# [Task directions]
Line by line, print the records exactly as they are, dropping the pictures.

# [Data in this exercise]

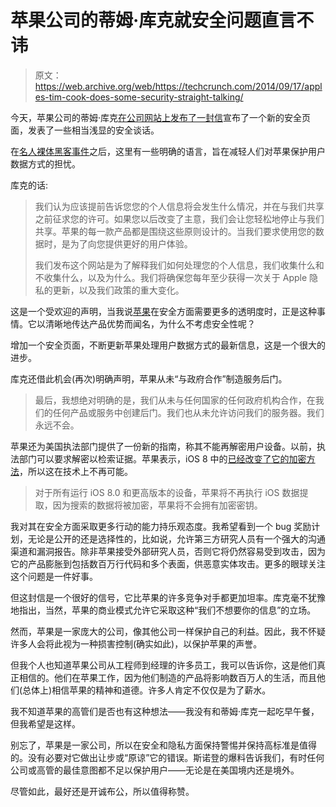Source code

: # 苹果公司的蒂姆·库克就安全问题直言不讳 

> 原文：<https://web.archive.org/web/https://techcrunch.com/2014/09/17/apples-tim-cook-does-some-security-straight-talking/>

今天，苹果公司的蒂姆·库克[在公司网站上发布了一封信](https://web.archive.org/web/20221221003843/http://www.apple.com/privacy/)宣布了一个新的安全页面，发表了一些相当浅显的安全谈话。

在[名人裸体黑客事件](https://web.archive.org/web/20221221003843/https://techcrunch.com/2014/09/01/heres-what-we-know-so-far-about-the-celebrity-photo-hack/)之后，这里有一些明确的语言，旨在减轻人们对苹果保护用户数据方式的担忧。

库克的话:

> 我们认为应该提前告诉您您的个人信息将会发生什么情况，并在与我们共享之前征求您的许可。如果您以后改变了主意，我们会让您轻松地停止与我们共享。苹果的每一款产品都是围绕这些原则设计的。当我们要求使用您的数据时，是为了向您提供更好的用户体验。
> 
> 我们发布这个网站是为了解释我们如何处理您的个人信息，我们收集什么和不收集什么，以及为什么。我们将确保您每年至少获得一次关于 Apple 隐私的更新，以及我们政策的重大变化。

这是一个受欢迎的声明，当我说[苹果](https://web.archive.org/web/20221221003843/https://techcrunch.com/2014/09/02/why-apple-should-be-more-transparent-about-security/)在安全方面需要更多的透明度时，正是这种事情。它以清晰地传达产品优势而闻名，为什么不考虑安全性呢？

增加一个安全页面，不断更新苹果处理用户数据方式的最新信息，这是一个很大的进步。

库克还借此机会(再次)明确声明，苹果从未“与政府合作”制造服务后门。

> 最后，我想绝对明确的是，我们从未与任何国家的任何政府机构合作，在我们的任何产品或服务中创建后门。我们也从未允许访问我们的服务器。我们永远不会。

苹果还为美国执法部门提供了一份新的指南，称其不能再解密用户设备。以前，执法部门可以要求解密以检索证据。苹果表示，iOS 8 中的[已经改变了它的加密方法](https://web.archive.org/web/20221221003843/http://www.washingtonpost.com/business/technology/2014/09/17/2612af58-3ed2-11e4-b03f-de718edeb92f_story.html)，所以这在技术上不再可能。

> 对于所有运行 iOS 8.0 和更高版本的设备，苹果将不再执行 iOS 数据提取，因为搜索的数据将被加密，苹果将不会拥有加密密钥。

我对其在安全方面采取更多行动的能力持乐观态度。我希望看到一个 bug 奖励计划，无论是公开的还是选择性的，比如说，允许第三方研究人员有一个强大的沟通渠道和漏洞报告。除非苹果接受外部研究人员，否则它将仍然容易受到攻击，因为它的产品膨胀到包括数百万行代码和多个表面，供恶意实体攻击。更多的眼球关注这个问题是一件好事。

但这封信是一个很好的信号，它比苹果的许多竞争对手都更加坦率。库克毫不犹豫地指出，当然，苹果的商业模式允许它采取这种“我们不想要你的信息”的立场。

然而，苹果是一家庞大的公司，像其他公司一样保护自己的利益。因此，我不怀疑许多人会将此视为一种损害控制(确实如此)，以保护苹果的声誉。

但我个人也知道苹果公司从工程师到经理的许多员工，我可以告诉你，这是他们真正相信的。他们在苹果工作，因为他们制造的产品将影响数百万人的生活，而且他们(总体上)相信苹果的精神和道德。许多人肯定不仅仅是为了薪水。

我不知道苹果的高管们是否也有这种想法——我没有和蒂姆·库克一起吃早午餐，但我希望是这样。

别忘了，苹果是一家公司，所以在安全和隐私方面保持警惕并保持高标准是值得的。没有必要对它做出让步或“原谅”它的错误。斯诺登的爆料告诉我们，有时任何公司或高管的最佳意图都不足以保护用户——无论是在美国境内还是境外。

尽管如此，最好还是开诚布公，所以值得称赞。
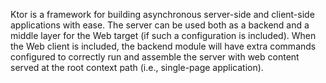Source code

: Ktor is a framework for building asynchronous server-side and client-side applications with ease. The server can be used both as a backend and a middle layer for the Web target (if such a configuration is included). When the Web client is included, the backend module will have extra commands configured to correctly run and assemble the server with web content served at the root context path (i.e., single-page application).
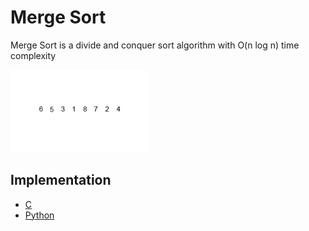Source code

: # Merge Sort

Merge Sort is a divide and conquer sort algorithm with O(n log n) time complexity

![merge](./merge-sort.gif)

## Implementation
- [C](./C/merge.c)
- [Python](./python/merge.py)
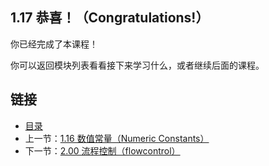 ## 1.17 恭喜！（Congratulations!）

你已经完成了本课程！

你可以返回模块列表看看接下来学习什么，或者继续后面的课程。

## 链接
* [目录](https://github.com/alphaeye/go-zh/blob/master/tour/directory.md)
* 上一节：[1.16 数值常量（Numeric Constants）](https://github.com/alphaeye/go-zh/blob/master/tour/01.16.md)
* 下一节：[2.00 流程控制（flowcontrol）](https://github.com/alphaeye/go-zh/blob/master/tour/02.00.md)
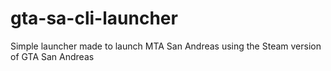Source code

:# gta-sa-cli-launcher
Simple launcher made to launch MTA San Andreas using the Steam version of GTA San Andreas
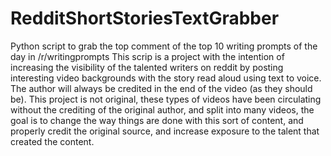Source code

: # RedditShortStoriesTextGrabber
Python script to grab the top comment of the top 10 writing prompts of the day in /r/writingprompts
This scrip is a project with the intention of increasing the visibility of the talented writers on reddit by posting interesting video backgrounds with the story read aloud using text to voice. The author will always be credited in the end of the video (as they should be). This project is not original, these types of videos have been circulating without the crediting of the original author, and split into many videos, the goal is to change the way things are done with this sort of content, and properly credit the original source, and increase exposure to the talent that created the content.  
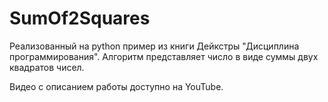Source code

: # SumOf2Squares

Реализованный на python пример из книги Дейкстры "Дисциплина программирования". Алгоритм представляет число в виде суммы двух квадратов чисел. 

Видео с описанием работы доступно на YouTube.
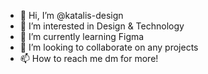 - 👋 Hi, I’m @katalis-design
- 👀 I’m interested in Design & Technology
- 🌱 I’m currently learning Figma
- 💞️ I’m looking to collaborate on any projects
- 📫 How to reach me dm for more!

<!---
katalis-design/katalis-design is a ✨ special ✨ repository because its `README.md` (this file) appears on your GitHub profile.
You can click the Preview link to take a look at your changes.
--->
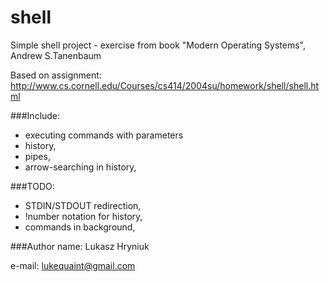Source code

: # shell

Simple shell project - exercise from book
"Modern Operating Systems", Andrew S.Tanenbaum

Based on assignment:
http://www.cs.cornell.edu/Courses/cs414/2004su/homework/shell/shell.html

###Include:
  - executing commands with parameters
  - history,
  - pipes,
  - arrow-searching in history,

###TODO:
  - STDIN/STDOUT redirection,
  - !number notation for history,
  - commands in background,

###Author
name: Lukasz Hryniuk

e-mail: lukequaint@gmail.com
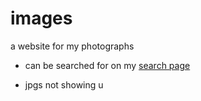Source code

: # images
a website for my photographs
- can be searched for on my [search page](https://skparab1.github.io/search)

- jpgs not showing u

# [Output below]
Source code

: # 苹果公司的蒂姆·库克就安全问题直言不讳 

> 原文：<https://web.archive.org/web/https://techcrunch.com/2014/09/17/apples-tim-cook-does-some-security-straight-talking/>

今天，苹果公司的蒂姆·库克[在公司网站上发布了一封信](https://web.archive.org/web/20221221003843/http://www.apple.com/privacy/)宣布了一个新的安全页面，发表了一些相当浅显的安全谈话。

在[名人裸体黑客事件](https://web.archive.org/web/20221221003843/https://techcrunch.com/2014/09/01/heres-what-we-know-so-far-about-the-celebrity-photo-hack/)之后，这里有一些明确的语言，旨在减轻人们对苹果保护用户数据方式的担忧。

库克的话:

> 我们认为应该提前告诉您您的个人信息将会发生什么情况，并在与我们共享之前征求您的许可。如果您以后改变了主意，我们会让您轻松地停止与我们共享。苹果的每一款产品都是围绕这些原则设计的。当我们要求使用您的数据时，是为了向您提供更好的用户体验。
> 
> 我们发布这个网站是为了解释我们如何处理您的个人信息，我们收集什么和不收集什么，以及为什么。我们将确保您每年至少获得一次关于 Apple 隐私的更新，以及我们政策的重大变化。

这是一个受欢迎的声明，当我说[苹果](https://web.archive.org/web/20221221003843/https://techcrunch.com/2014/09/02/why-apple-should-be-more-transparent-about-security/)在安全方面需要更多的透明度时，正是这种事情。它以清晰地传达产品优势而闻名，为什么不考虑安全性呢？

增加一个安全页面，不断更新苹果处理用户数据方式的最新信息，这是一个很大的进步。

库克还借此机会(再次)明确声明，苹果从未“与政府合作”制造服务后门。

> 最后，我想绝对明确的是，我们从未与任何国家的任何政府机构合作，在我们的任何产品或服务中创建后门。我们也从未允许访问我们的服务器。我们永远不会。

苹果还为美国执法部门提供了一份新的指南，称其不能再解密用户设备。以前，执法部门可以要求解密以检索证据。苹果表示，iOS 8 中的[已经改变了它的加密方法](https://web.archive.org/web/20221221003843/http://www.washingtonpost.com/business/technology/2014/09/17/2612af58-3ed2-11e4-b03f-de718edeb92f_story.html)，所以这在技术上不再可能。

> 对于所有运行 iOS 8.0 和更高版本的设备，苹果将不再执行 iOS 数据提取，因为搜索的数据将被加密，苹果将不会拥有加密密钥。

我对其在安全方面采取更多行动的能力持乐观态度。我希望看到一个 bug 奖励计划，无论是公开的还是选择性的，比如说，允许第三方研究人员有一个强大的沟通渠道和漏洞报告。除非苹果接受外部研究人员，否则它将仍然容易受到攻击，因为它的产品膨胀到包括数百万行代码和多个表面，供恶意实体攻击。更多的眼球关注这个问题是一件好事。

但这封信是一个很好的信号，它比苹果的许多竞争对手都更加坦率。库克毫不犹豫地指出，当然，苹果的商业模式允许它采取这种“我们不想要你的信息”的立场。

然而，苹果是一家庞大的公司，像其他公司一样保护自己的利益。因此，我不怀疑许多人会将此视为一种损害控制(确实如此)，以保护苹果的声誉。

但我个人也知道苹果公司从工程师到经理的许多员工，我可以告诉你，这是他们真正相信的。他们在苹果工作，因为他们制造的产品将影响数百万人的生活，而且他们(总体上)相信苹果的精神和道德。许多人肯定不仅仅是为了薪水。

我不知道苹果的高管们是否也有这种想法——我没有和蒂姆·库克一起吃早午餐，但我希望是这样。

别忘了，苹果是一家公司，所以在安全和隐私方面保持警惕并保持高标准是值得的。没有必要对它做出让步或“原谅”它的错误。斯诺登的爆料告诉我们，有时任何公司或高管的最佳意图都不足以保护用户——无论是在美国境内还是境外。

尽管如此，最好还是开诚布公，所以值得称赞。
Source code

: Ktor is a framework for building asynchronous server-side and client-side applications with ease. The server can be used both as a backend and a middle layer for the Web target (if such a configuration is included). When the Web client is included, the backend module will have extra commands configured to correctly run and assemble the server with web content served at the root context path (i.e., single-page application).
Source code

: # Merge Sort

Merge Sort is a divide and conquer sort algorithm with O(n log n) time complexity

![merge](./merge-sort.gif)

## Implementation
- [C](./C/merge.c)
- [Python](./python/merge.py)
 ## 1.17 恭喜！（Congratulations!）

你已经完成了本课程！

你可以返回模块列表看看接下来学习什么，或者继续后面的课程。

## 链接
* [目录](https://github.com/alphaeye/go-zh/blob/master/tour/directory.md)
* 上一节：[1.16 数值常量（Numeric Constants）](https://github.com/alphaeye/go-zh/blob/master/tour/01.16.md)
* 下一节：[2.00 流程控制（flowcontrol）](https://github.com/alphaeye/go-zh/blob/master/tour/02.00.md)
Source code

:# gta-sa-cli-launcher
Simple launcher made to launch MTA San Andreas using the Steam version of GTA San Andreas
Source code

: # RedditShortStoriesTextGrabber
Python script to grab the top comment of the top 10 writing prompts of the day in /r/writingprompts
This scrip is a project with the intention of increasing the visibility of the talented writers on reddit by posting interesting video backgrounds with the story read aloud using text to voice. The author will always be credited in the end of the video (as they should be). This project is not original, these types of videos have been circulating without the crediting of the original author, and split into many videos, the goal is to change the way things are done with this sort of content, and properly credit the original source, and increase exposure to the talent that created the content.  
Source code

: # SumOf2Squares

Реализованный на python пример из книги Дейкстры "Дисциплина программирования". Алгоритм представляет число в виде суммы двух квадратов чисел. 

Видео с описанием работы доступно на YouTube.
 - 👋 Hi, I’m @katalis-design
- 👀 I’m interested in Design & Technology
- 🌱 I’m currently learning Figma
- 💞️ I’m looking to collaborate on any projects
- 📫 How to reach me dm for more!

<!---
katalis-design/katalis-design is a ✨ special ✨ repository because its `README.md` (this file) appears on your GitHub profile.
You can click the Preview link to take a look at your changes.
--->
Source code

: # shell

Simple shell project - exercise from book
"Modern Operating Systems", Andrew S.Tanenbaum

Based on assignment:
http://www.cs.cornell.edu/Courses/cs414/2004su/homework/shell/shell.html

###Include:
  - executing commands with parameters
  - history,
  - pipes,
  - arrow-searching in history,

###TODO:
  - STDIN/STDOUT redirection,
  - !number notation for history,
  - commands in background,

###Author
name: Lukasz Hryniuk

e-mail: lukequaint@gmail.com
Source code

: # images
a website for my photographs
- can be searched for on my [search page](https://skparab1.github.io/search)

- jpgs not showing u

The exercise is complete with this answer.